Deregulation: brought to popularity by two decades ago Reagan, Thatcher and converted into a religion by their successors, has failed. Sure, in a free and efficient market, deregulation should bring better results at lower costs to the consumer. But has this ever happened? Deregulation revolutionized the airline industry and brought cheap flights to all, but are we better off flying today than we were ten years ago? Will the airline industry survive ten years from now? The only other "success" story I can think of is the telephone industry.

The problem, of course, is rooted in the mythical efficient market. It seems that the biggest proponents of deregulation are the least likely to set the conditions necessary for it to succeed: true competition, liquid markets, and available information. The UK railroads was the first large-scale example of this I saw. How can you have competition when only one company is allowed to run trains in a specific region? Predictably, deregulation of the UK rail industry was a total failure, and led to wide-scale deterioration of the infrastructure and several deadly accidents.

On a smaller scale, I was astounded to learn that here in Seattle, only one cable company serves any one house. At our new place, we can only get Millennium; at my last place it was Comcast or nothing. Where is the competition? No wonder cable costs so much.

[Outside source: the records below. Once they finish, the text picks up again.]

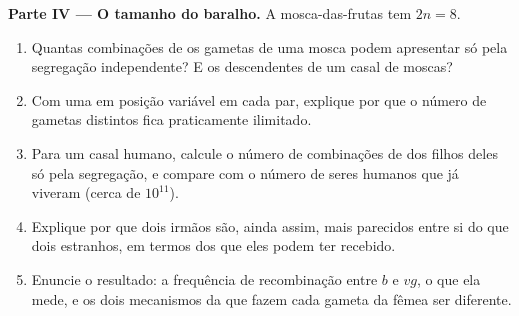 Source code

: \begin{problem}
\medskip
\noindent\textbf{Parte IV --- O tamanho do baralho.}
A mosca-das-frutas tem $2n = 8$.
\begin{enumerate}[resume]
  \item Quantas combinações de  os gametas de uma mosca
        podem apresentar só pela segregação independente? E os
        descendentes de um casal de moscas?
  \item Com uma  em posição variável em cada par, explique
        por que o número de gametas distintos fica praticamente
        ilimitado.
  \item Para um casal humano, calcule o número de combinações de
         dos filhos deles só pela segregação, e compare com
        o número de seres humanos que já viveram (cerca de $10^{11}$).
  \item Explique por que dois irmãos são, ainda assim, mais parecidos
        entre si do que dois estranhos, em termos dos  que eles
        podem ter recebido.
  \item Enuncie o resultado: a frequência de recombinação entre $b$ e
        $vg$, o que ela mede, e os dois mecanismos da  que fazem
        cada gameta da fêmea ser diferente.
\end{enumerate}
\end{problem}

Check out this article on the effects of deregulation on the energy industry. Not only did the legislators that oversight and maintenance of large-scale public infrastructure, with so few players, could ever represent an efficient market, they ignored the basic physical design of the network and designed rules guaranteed to overstress the hardware. Despite the warnings of engineers and physicists, deregulation of the electricity market in the US was practically guaranteed to result in poorer service from widespread blackouts.

The fundamental problem is that deregulation requires all the generators to be linked together so that they can trade electricity, basically linking the entire grid into one big machine. So when a problem occurs in one area, it spreads widely. You'd think the solution would be to return to the old ways, where energy was generated regionally, without these interdependencies, right? Wrong. The FERC advocates increasing cross-country transmission, and is willing to spend billions and undermine environmental legislation to allow utilities to continue to trade electricity in support of this mythical free market. And who's going to pay for all of this? From the article:


To pay the extensive costs, the utilities and the DOE advocate increases in utility rates. “The people who benefit from the system have to be part of the solution here,” Energy Secretary Spencer Abrams said during a television interview. “That means the ratepayers are going to have to contribute.” The costs involved would certainly be in the tens of billions of dollars. Thus, deregulation would result in large cost increases to consumers, not the savings once promised.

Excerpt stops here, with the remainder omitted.